Here is Rose's husband and Charles' stepfather. Born circa 1856, he was some six years older than Rose, and the third of four (surviving) children of Washington and Mary Gilpen. His father and mother were from Pennsylvania and Ohio, respectively, but by 1850 they were married and farming in Adams County, Indiana. I believe Mary died in the 1870s, and Washington remarried circa 1881.

The casual researcher has some trouble tracking down this particular Gilpin child, since he sometimes went by William and sometimes by Ezra. After his marriage to Rose, apparently he settled on Ezra.

I have mentioned elsewhere that Ezra described himself in 1900 as a day laborer. By 1910 he was a railroad section foreman. His occupation is illegible in the 1920 Census — perhaps "Laborer" for a "Railroad," but I can't be sure. In 1930 he was a railroad crossing guard.

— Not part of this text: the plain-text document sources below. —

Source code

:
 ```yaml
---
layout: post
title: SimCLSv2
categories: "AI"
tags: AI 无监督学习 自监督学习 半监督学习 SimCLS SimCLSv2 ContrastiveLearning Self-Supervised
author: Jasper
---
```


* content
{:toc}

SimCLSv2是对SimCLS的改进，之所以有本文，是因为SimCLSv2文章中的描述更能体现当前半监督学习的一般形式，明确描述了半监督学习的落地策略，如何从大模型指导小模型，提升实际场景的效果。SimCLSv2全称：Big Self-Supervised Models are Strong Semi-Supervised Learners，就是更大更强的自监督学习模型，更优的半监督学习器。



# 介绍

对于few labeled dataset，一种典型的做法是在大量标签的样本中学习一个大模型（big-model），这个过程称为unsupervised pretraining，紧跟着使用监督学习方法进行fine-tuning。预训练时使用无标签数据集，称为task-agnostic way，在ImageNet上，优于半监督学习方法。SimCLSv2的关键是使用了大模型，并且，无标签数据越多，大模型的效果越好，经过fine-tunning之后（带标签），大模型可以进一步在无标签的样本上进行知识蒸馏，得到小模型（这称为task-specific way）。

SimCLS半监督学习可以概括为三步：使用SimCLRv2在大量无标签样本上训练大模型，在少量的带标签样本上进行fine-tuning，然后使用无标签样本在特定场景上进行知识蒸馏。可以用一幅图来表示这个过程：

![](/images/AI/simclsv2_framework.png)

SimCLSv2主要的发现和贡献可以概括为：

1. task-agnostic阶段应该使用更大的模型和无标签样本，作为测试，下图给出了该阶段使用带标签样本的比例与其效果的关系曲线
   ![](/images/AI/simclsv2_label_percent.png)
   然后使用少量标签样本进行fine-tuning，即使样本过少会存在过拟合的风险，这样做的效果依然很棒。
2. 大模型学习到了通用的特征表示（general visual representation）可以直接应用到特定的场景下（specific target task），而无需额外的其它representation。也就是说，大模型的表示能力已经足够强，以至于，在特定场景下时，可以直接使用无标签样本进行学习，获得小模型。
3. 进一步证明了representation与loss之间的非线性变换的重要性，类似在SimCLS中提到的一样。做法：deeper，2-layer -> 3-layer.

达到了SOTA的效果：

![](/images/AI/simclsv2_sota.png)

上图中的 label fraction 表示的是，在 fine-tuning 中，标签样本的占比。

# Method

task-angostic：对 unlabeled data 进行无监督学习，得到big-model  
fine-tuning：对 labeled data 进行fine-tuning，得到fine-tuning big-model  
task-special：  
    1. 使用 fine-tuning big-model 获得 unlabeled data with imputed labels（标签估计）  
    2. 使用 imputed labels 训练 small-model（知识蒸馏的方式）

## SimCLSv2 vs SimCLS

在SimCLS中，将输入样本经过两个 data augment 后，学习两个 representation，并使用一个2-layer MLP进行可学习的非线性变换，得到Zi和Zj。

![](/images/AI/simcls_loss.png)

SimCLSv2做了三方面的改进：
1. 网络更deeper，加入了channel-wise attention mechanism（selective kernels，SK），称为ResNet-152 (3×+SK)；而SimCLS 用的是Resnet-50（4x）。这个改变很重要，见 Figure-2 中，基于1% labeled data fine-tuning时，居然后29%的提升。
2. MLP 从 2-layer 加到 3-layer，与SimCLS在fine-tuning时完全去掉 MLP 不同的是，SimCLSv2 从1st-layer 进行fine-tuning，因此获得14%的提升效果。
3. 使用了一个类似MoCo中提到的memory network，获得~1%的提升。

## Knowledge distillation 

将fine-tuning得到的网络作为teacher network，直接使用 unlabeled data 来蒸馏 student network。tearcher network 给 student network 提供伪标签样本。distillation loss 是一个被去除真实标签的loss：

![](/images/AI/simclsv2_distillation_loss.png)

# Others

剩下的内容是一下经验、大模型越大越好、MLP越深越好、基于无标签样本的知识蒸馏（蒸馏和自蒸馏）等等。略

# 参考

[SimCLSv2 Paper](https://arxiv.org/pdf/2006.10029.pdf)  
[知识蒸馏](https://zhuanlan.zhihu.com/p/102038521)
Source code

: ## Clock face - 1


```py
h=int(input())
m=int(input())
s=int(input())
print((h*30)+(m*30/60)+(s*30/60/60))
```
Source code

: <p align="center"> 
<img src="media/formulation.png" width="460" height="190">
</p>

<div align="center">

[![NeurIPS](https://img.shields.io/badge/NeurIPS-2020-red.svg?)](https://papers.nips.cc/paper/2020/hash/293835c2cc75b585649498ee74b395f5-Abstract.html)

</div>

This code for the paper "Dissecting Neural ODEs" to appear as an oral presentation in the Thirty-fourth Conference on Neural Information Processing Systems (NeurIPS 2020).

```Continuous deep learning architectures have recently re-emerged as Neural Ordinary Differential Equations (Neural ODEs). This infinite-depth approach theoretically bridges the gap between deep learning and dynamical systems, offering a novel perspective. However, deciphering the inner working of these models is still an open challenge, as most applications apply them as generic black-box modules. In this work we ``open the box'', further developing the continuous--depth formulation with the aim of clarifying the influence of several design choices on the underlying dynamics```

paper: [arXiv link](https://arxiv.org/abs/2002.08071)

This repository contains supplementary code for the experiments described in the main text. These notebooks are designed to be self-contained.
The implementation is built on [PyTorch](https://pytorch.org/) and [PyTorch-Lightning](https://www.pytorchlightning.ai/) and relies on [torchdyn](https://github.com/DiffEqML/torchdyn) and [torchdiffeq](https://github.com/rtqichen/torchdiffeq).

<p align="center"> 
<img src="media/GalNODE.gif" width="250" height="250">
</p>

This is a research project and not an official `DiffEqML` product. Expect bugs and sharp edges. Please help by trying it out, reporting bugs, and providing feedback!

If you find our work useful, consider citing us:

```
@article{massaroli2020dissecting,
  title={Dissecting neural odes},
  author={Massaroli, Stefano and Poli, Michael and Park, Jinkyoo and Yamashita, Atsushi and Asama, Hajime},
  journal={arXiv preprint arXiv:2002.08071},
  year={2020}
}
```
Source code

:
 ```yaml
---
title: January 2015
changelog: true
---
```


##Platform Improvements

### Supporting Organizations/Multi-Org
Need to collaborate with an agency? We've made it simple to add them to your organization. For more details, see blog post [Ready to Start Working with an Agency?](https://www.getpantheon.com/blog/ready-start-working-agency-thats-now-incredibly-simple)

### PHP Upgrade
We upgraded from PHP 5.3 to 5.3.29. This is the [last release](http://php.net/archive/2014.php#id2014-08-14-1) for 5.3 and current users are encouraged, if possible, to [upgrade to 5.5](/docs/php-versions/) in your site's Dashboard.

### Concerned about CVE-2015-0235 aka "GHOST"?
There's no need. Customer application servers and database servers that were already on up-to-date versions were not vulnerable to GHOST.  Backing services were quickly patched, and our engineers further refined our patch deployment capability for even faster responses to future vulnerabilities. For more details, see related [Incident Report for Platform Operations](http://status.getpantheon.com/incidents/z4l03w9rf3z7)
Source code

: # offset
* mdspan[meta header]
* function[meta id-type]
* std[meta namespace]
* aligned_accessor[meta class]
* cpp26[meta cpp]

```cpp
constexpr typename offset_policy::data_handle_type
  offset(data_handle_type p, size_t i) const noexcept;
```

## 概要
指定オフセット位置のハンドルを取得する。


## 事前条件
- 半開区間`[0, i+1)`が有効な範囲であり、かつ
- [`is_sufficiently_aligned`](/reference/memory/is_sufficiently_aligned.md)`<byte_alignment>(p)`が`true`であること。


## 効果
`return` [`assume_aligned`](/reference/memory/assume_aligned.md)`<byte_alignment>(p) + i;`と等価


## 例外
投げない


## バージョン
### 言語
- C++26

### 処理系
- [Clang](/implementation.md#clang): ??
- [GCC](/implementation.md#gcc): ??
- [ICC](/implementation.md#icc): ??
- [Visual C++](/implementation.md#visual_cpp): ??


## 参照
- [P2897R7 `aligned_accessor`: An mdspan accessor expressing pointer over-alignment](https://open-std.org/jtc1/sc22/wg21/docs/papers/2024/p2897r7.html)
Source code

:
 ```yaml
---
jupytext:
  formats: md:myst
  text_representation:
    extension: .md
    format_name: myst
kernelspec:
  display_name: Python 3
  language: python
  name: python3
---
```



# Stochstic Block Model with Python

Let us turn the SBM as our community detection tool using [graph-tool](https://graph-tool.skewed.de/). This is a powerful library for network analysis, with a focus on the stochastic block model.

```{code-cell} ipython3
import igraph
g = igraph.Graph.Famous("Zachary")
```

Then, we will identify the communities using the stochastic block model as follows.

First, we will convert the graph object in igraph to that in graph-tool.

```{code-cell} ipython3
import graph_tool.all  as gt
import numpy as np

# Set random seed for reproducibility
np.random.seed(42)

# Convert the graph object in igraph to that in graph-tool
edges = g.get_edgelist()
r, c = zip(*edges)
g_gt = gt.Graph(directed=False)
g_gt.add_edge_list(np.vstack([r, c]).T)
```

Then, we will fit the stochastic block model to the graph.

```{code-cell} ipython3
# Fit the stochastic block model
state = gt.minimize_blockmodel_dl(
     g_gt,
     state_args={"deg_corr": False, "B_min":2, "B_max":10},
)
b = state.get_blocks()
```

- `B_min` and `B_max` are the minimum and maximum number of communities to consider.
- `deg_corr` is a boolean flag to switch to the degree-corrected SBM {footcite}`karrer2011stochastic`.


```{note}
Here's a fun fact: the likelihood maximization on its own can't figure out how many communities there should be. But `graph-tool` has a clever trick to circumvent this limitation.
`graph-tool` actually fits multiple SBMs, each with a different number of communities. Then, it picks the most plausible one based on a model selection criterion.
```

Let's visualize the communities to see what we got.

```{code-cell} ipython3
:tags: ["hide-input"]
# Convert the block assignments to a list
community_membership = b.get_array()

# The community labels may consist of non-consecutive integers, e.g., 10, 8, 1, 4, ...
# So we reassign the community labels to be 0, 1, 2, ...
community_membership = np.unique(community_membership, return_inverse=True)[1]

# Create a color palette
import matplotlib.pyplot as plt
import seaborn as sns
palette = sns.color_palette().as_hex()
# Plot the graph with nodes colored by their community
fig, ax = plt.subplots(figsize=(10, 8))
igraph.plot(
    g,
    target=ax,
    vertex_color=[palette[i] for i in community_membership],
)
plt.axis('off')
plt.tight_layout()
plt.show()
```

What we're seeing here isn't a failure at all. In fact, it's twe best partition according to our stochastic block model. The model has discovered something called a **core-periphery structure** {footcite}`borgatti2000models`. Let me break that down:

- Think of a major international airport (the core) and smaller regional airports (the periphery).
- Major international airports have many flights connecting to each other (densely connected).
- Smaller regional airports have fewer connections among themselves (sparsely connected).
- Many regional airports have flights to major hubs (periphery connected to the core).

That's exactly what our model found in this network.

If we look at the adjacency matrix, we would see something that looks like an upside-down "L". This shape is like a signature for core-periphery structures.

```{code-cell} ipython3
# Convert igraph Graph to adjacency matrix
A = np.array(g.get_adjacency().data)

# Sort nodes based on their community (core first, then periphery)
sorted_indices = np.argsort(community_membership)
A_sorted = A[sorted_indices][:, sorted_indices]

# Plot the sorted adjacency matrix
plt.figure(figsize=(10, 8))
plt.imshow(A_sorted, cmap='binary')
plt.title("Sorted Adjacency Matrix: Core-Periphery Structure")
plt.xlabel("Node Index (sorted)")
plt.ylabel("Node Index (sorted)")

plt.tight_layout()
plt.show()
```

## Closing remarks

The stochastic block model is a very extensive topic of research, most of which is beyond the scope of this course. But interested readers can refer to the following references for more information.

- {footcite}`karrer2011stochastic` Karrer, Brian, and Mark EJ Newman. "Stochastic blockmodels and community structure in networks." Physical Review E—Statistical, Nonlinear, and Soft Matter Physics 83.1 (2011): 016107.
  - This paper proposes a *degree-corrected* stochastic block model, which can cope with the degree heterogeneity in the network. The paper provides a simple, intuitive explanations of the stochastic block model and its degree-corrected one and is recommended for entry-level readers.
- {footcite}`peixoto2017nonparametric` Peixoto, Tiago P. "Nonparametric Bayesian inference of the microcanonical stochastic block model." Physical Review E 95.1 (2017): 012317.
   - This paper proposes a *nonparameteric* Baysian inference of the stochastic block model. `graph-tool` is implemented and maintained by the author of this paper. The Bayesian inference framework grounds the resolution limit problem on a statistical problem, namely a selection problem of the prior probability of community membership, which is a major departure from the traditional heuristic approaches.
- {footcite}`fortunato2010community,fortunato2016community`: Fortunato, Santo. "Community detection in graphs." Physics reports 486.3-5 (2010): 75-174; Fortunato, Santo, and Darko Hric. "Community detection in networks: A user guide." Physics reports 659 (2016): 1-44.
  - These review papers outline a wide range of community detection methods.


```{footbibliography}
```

An entry at findagrave.com shows 1934 as the year of his death, but I have not been able to confirm that.


Sources:
1850 Census.
1860 Census.
1870 Census.
1880 Census.
1900 Census.
1910 Census.
1920 Census.
1930 Census.

Saturday, May 2, 2015

Larvae of Ainsworth: Ctenucha Virginica

Found this critter out in my field:

2015-5-2. Virginia Ctenucha 1
(Click on images to enlarge)

2015-5-2. Virginia Ctenucha 2


After checking with an on-line caterpillar identification tool, I believe it's going to grow up to be a Virginia Ctenucha.

Friday, May 1, 2015

Rose's Social Life, Spring 1922

"Mrs. Ezra Gilpin attended the funeral of a relative at Plymouth last Saturday," said the Hobart Gazette of February 10, 1922, but never got around to telling who the relative was.

On Sunday, March 5, the Gilpin house was full of visitors: "Mr. and Mrs. E.O. Berg, Mr. and Mrs. Dan Carlson of Inwood, Mr. and Mrs. R.D. Stoler of Bourbon, Mr. and Mrs. Oscar Barnhouse and niece, and Mrs. Chas. Hendrix and children of Gary" — the latter being Rose's daughter-in-law and grandchildren. Little Jack Hendrix stayed with Grandma for the week.

Two days later, Rose had a visit from Augusta Stolp Rossow Carey and her daughter, Mrs. Lillie Hasselbar of St. Louis, Missouri. And two days after that, Rose went back to Plymouth (taking Jack along, I suppose) to visit an unnamed "old schoolmate."